The client ID and client secret are stored in Oracle Identity Cloud Service. To get this information:
- Sign in to the Oracle Identity Cloud Service console through My Services.
- In the Identity Cloud Service console, click Applications. The list of trusted applications is displayed.
- Click COMPUTEBAREMETAL.
- Click Configuration.
Expand General Information. The client ID is displayed. Click Show Secret to display the client secret.
Allow several minutes for the changes to take effect.
What to Expect After the Upgrade
When the system has had time to synchronize, you can manage user capabilities for federated users in the Console. Users that belong to a group mapped to a group in Oracle Cloud Infrastructure are listed on the Users page in the Console. Whenever you add new users to mapped groups in Oracle Identity Cloud Service, they will be available in the Console after the system synchronizes.
By default, the following user capabilities are enabled:
- API keys
- auth tokens
- SMTP credentials
- customer secret keys
Notice that you can't enable a local password. The Oracle Cloud Infrastructure console password is still managed only in your IdP.
For more information about user capabilities, see Managing User Capabilities for Federated Users.

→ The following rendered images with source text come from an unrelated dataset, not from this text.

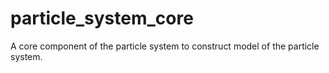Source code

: # particle_system_core

A core component of the particle system to construct model of the particle system.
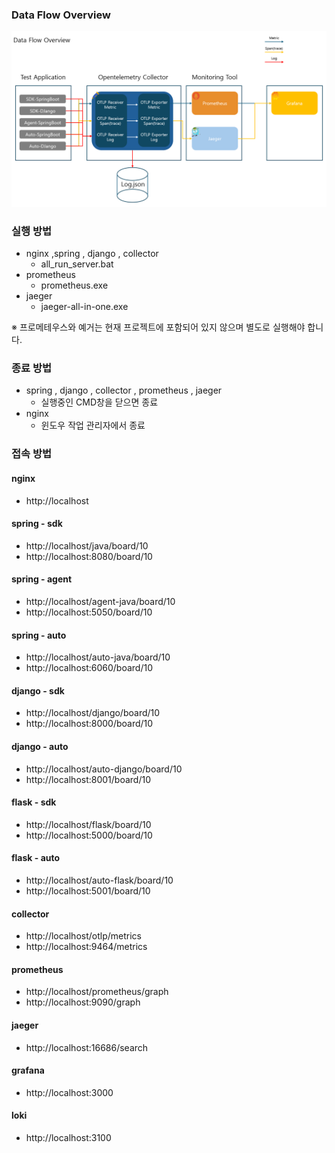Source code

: 

### Data Flow Overview
![data-falow-overview.png](/application/data-falow-overview.png)

### 실행 방법
- nginx ,spring , django , collector
  - all_run_server.bat
- prometheus
  - prometheus.exe
- jaeger
  - jaeger-all-in-one.exe 

※ 프로메테우스와 예거는 현재 프로젝트에 포함되어 있지 않으며 별도로 실행해야 합니다.


### 종료 방법
- spring , django , collector , prometheus , jaeger
    - 실행중인 CMD창을 닫으면 종료
- nginx
    - 윈도우 작업 관리자에서 종료

### 접속 방법
#### nginx
- http://localhost

#### spring - sdk
- http://localhost/java/board/10
- http://localhost:8080/board/10

#### spring - agent
- http://localhost/agent-java/board/10
- http://localhost:5050/board/10

#### spring - auto
- http://localhost/auto-java/board/10
- http://localhost:6060/board/10

#### django - sdk
- http://localhost/django/board/10
- http://localhost:8000/board/10

#### django - auto
- http://localhost/auto-django/board/10
- http://localhost:8001/board/10
 
#### flask - sdk
- http://localhost/flask/board/10
- http://localhost:5000/board/10

#### flask - auto
- http://localhost/auto-flask/board/10
- http://localhost:5001/board/10

#### collector
- http://localhost/otlp/metrics
- http://localhost:9464/metrics

#### prometheus
- http://localhost/prometheus/graph
- http://localhost:9090/graph

#### jaeger
- http://localhost:16686/search

#### grafana
- http://localhost:3000 

#### loki
- http://localhost:3100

Use the Reset Credentials button to reset your SCIM client credentials. You can perform this task periodically as a security measure to rotate your credentials. Oracle Cloud Infrastructure automatically resets the credentials with Oracle Identity Cloud Service. You don't need to manually reset any configurations.
Actions You Still Perform in Your Oracle Identity Cloud Service
After the integration is set up, continue to perform the following actions in your Oracle Identity Cloud Service:
Create users and assign them to groups.
Users that you delete from your IdP are removed from Oracle Cloud Infrastructure when the next synching cycle completes.
- Query for group membership.
- Manage sign-in passwords for users.